-- EXERCISE DIRECTIONS --
In your copy, include every entry exactly as written but no pictures.

-- RECORDS SUPPLIED --
***

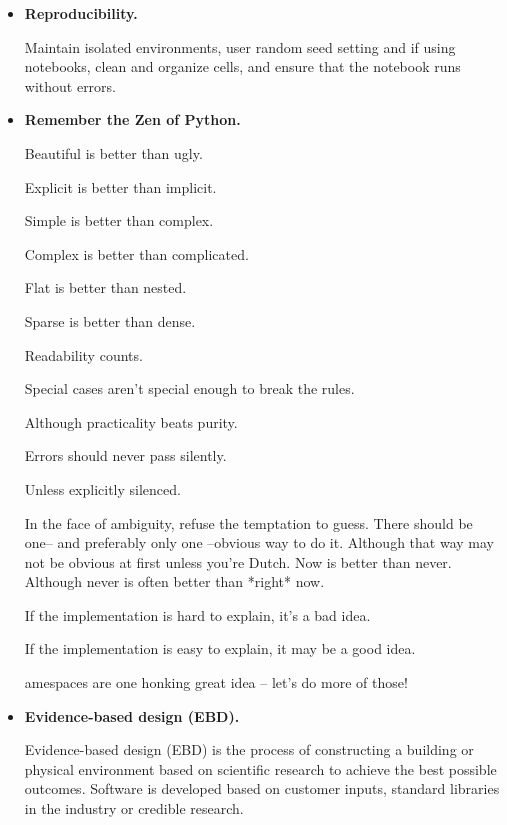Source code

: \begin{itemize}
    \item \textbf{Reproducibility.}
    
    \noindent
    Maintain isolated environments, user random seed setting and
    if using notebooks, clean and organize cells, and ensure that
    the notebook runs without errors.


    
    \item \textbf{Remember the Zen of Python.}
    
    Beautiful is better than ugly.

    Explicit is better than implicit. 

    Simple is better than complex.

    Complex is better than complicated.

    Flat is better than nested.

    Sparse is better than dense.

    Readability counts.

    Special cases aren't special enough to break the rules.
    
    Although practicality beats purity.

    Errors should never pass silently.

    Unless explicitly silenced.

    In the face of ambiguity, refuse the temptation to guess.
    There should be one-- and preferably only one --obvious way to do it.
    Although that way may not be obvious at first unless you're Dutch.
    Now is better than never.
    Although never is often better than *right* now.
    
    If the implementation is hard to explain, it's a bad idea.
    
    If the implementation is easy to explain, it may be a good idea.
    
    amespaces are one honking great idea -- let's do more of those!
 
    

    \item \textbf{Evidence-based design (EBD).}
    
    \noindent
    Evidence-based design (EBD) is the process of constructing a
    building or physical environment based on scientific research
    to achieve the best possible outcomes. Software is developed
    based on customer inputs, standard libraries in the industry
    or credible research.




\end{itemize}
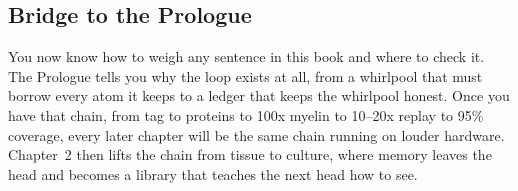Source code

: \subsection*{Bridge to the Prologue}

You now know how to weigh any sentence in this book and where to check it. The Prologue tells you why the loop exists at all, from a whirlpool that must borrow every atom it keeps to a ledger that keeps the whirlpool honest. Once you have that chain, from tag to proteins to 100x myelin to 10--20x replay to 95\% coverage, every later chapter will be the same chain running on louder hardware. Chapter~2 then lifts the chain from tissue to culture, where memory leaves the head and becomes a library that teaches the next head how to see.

***

-- WRITTEN RESPONSE --
Source code

: \begin{itemize}
    \item \textbf{Reproducibility.}
    
    \noindent
    Maintain isolated environments, user random seed setting and
    if using notebooks, clean and organize cells, and ensure that
    the notebook runs without errors.


    
    \item \textbf{Remember the Zen of Python.}
    
    Beautiful is better than ugly.

    Explicit is better than implicit. 

    Simple is better than complex.

    Complex is better than complicated.

    Flat is better than nested.

    Sparse is better than dense.

    Readability counts.

    Special cases aren't special enough to break the rules.
    
    Although practicality beats purity.

    Errors should never pass silently.

    Unless explicitly silenced.

    In the face of ambiguity, refuse the temptation to guess.
    There should be one-- and preferably only one --obvious way to do it.
    Although that way may not be obvious at first unless you're Dutch.
    Now is better than never.
    Although never is often better than *right* now.
    
    If the implementation is hard to explain, it's a bad idea.
    
    If the implementation is easy to explain, it may be a good idea.
    
    amespaces are one honking great idea -- let's do more of those!
 
    

    \item \textbf{Evidence-based design (EBD).}
    
    \noindent
    Evidence-based design (EBD) is the process of constructing a
    building or physical environment based on scientific research
    to achieve the best possible outcomes. Software is developed
    based on customer inputs, standard libraries in the industry
    or credible research.




\end{itemize}
Source code

: \subsection*{Bridge to the Prologue}

You now know how to weigh any sentence in this book and where to check it. The Prologue tells you why the loop exists at all, from a whirlpool that must borrow every atom it keeps to a ledger that keeps the whirlpool honest. Once you have that chain, from tag to proteins to 100x myelin to 10--20x replay to 95\% coverage, every later chapter will be the same chain running on louder hardware. Chapter~2 then lifts the chain from tissue to culture, where memory leaves the head and becomes a library that teaches the next head how to see.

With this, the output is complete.